Penulis : Dewi Ariyanti Soffi
Malang – Moderasi beragama merupakan sebuah topik yang selalu menarik untuk diusut dan digaungkan. Topik ini selalu menjadi perbincangan hangat bagi semua kalangan, terutama di era menuju politik tahun 2024. Oleh karena itu semangat moderasi beragama harus tetap di semarakkan terutama pada momen Ramadhan ini.
Momentum Ramadhan ini menjadi reminder bagi kita semua untuk tetap bersikap toleran antar satu sama lain, baik dalam perbedaan golongan, ras maupun agama. Untuk menebarkan semangat moderasi beragama Duta Damai Jawa Timur melaksanakan Kongkow Ramadhan yang dilaksanakan pada tanggal 04 April 2023 pada pukul 16.00 WIB – 15.00 WIB.
Acara ini dilaksanakan melalui live Instagram yakni ngabuburit menjelang buka puasa melalui diskusi santai tentunya dengan topik toleransi dan moderasi beragama. Live Instagram tersebut dipandu oleh Achmad Reza Rafsanjani selaku moderator dan M. Bakhru Thohir, S.SI, M.SC.
Dalam diskusi tersebut, dijelaskan bahwa untuk mengimplementasikan sikap moderat, dilansir dari website kemenag.go.id terdapat empat ciri sikap moderat, yaitu: 1. Berbangsa dan bernegara; 2. Bersikap toleransi; 3. Menerima kearifan lokal; dan 4. Anti kekerasan. Oleh karena itu untuk menerima akulturasi dan masyarakat yang multikultural diperlukan sebuah sikap toleran untuk menciptakan masyarakat yang harmonis.
Moderasi beragama merupakan sikap cerminan toleran yang dilakukan oleh K.H Abdurrahman Wahid yang kerap dipanggil Gus Dur. Seperti yang diterangkan oleh Bakhru Thohir selaku pemateri, tips atau cara untuk bersikap toleran diperlukan beberapa langkah, yakni:
Perlu sadar bahwa ini merupakan tahun konstetasi politik. “Jangan baper kalau agama kita digojeki, perlu sadar bahwa akan terdapat banyak kepentingan. Membaca banyak hal, bersikap pro aktif. Ketika mendapat stimulus kita mendapat reaksi, berpikir sejenak menggunakan akal pikir kita. Kita punya imajinasi, ada proses berpikir dan menelaah”- Ujar Bakhru.

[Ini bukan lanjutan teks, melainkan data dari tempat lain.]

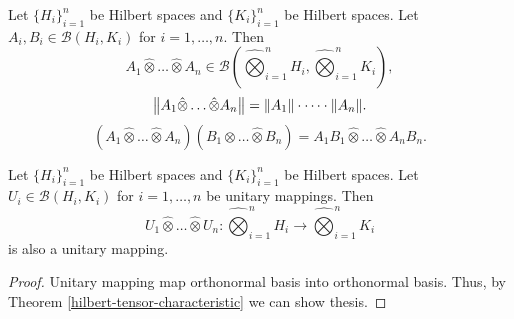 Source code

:\documentclass[main.tex]{subfiles}
\begin{document}
\begin{theorem}
Let $\{H_i\}_{i=1}^n$ be Hilbert spaces and $\{K_i\}_{i=1}^n$ be Hilbert spaces. 
Let $A_i,B_i \in\mathcal{B}(H_i, K_i)$ for $i=1,\dots, n$. Then
\begin{equation}
A_1 \hat{\otimes} \dots \hat{\otimes} A_n \in \mathcal{B}(\hat{\bigotimes}_{i=1}^n H_i, \hat{\bigotimes}_{i=1}^n K_i),
\end{equation}
\begin{equation}
\norm{A_1 \hat{\otimes} \dots \hat{\otimes} A_n} = \norm{A_1}\cdot \dots \cdot \norm{A_n}.
\end{equation}
\begin{equation}
(A_1 \hat{\otimes} \dots \hat{\otimes} A_n)(B_1 \hat{\otimes} \dots \hat{\otimes} B_n) = A_1 B_1 \hat{\otimes} \dots \hat{\otimes} A_n B_n.
\end{equation}
\end{theorem}
\begin{theorem}
Let $\{H_i\}_{i=1}^n$ be Hilbert spaces and $\{K_i\}_{i=1}^n$ be Hilbert spaces. 
Let $U_i \in\mathcal{B}(H_i, K_i)$ for $i=1,\dots, n$ be unitary mappings. Then
\begin{equation}
U_1 \hat{\otimes} \dots \hat{\otimes} U_n: \hat{\bigotimes}_{i=1}^n H_i\to \hat{\bigotimes}_{i=1}^n K_i
\end{equation}
is also a unitary mapping.
\end{theorem}
\begin{proof}
Unitary mapping map orthonormal basis into orthonormal basis. Thus, by Theorem \ref{hilbert-tensor-characteristic} we can show thesis.
\end{proof}
\end{document}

Begitu juga dengan merespon segala macam permasalahan terutama yang berkaitan dengan SARA. Langkah yang perlu dilakukan yakni “perlu menahan diri agar tidak buru-buru dalam merespon, kita baca semuanya lalu direspon. Bisa dikontrol dan dikendalikan, hal tersebut sama yang dilakukan oleh Gus Dur. Gus Dur memorinya banyak, beliau paham konteks politik di Mesir, Eropa. Kita perlu membaca banyak referensi. Langkah yang harus kita lakukan yakni: stimulus, berpikir, merespon”- terangnya.
Kemudian moderator juga menanyakan terkait gagalnya Indonesia menjadi tuan rumah dalam FIFA U-20, dikarenakan polemik partisipasi Israel. Dalam merespon Israel, apakah tokoh di Indonesia pro aktif atau reaktif. Pada dasarnya sepak bola tidak memberikan ruang pada mereka yang tidak menerima diri.
“Kita harus fair semuanya ada benarnya. Awalnya dikarenakan tragedi kanjuruhan, ya tidak bisa begitu. Semuanya rumit dan kompleks. Tidak ada ruang untuk mereka yang rasis berarti bisa dikatakan bahwa itu salah. Tidak semua kebutuhan sama, tidak bisa kita memberikan stempel dengan serampangan karena membutuhkan penyelidikan. Terlalu terburu-buru, termasuk reaktif”-Ujar Pemateri.
Oleh karena itu dapat disimpulkan bahwa moderat dan toleran diciptakan dari hal saling menerima dan adil. Seperti kalimat penutup dari pemateri, “apakah terorisme termasuk dalam hal yang moderat. Ujungnya rahmatan lil-alamin, apakah masuk akal dan bisa diterapkan saat ini.” Oleh karena itu bersikap sewajarnya merupakan kunci, meskipun wajar ada ukurannya dan kebenaran bisa dipercaya secara subjektif.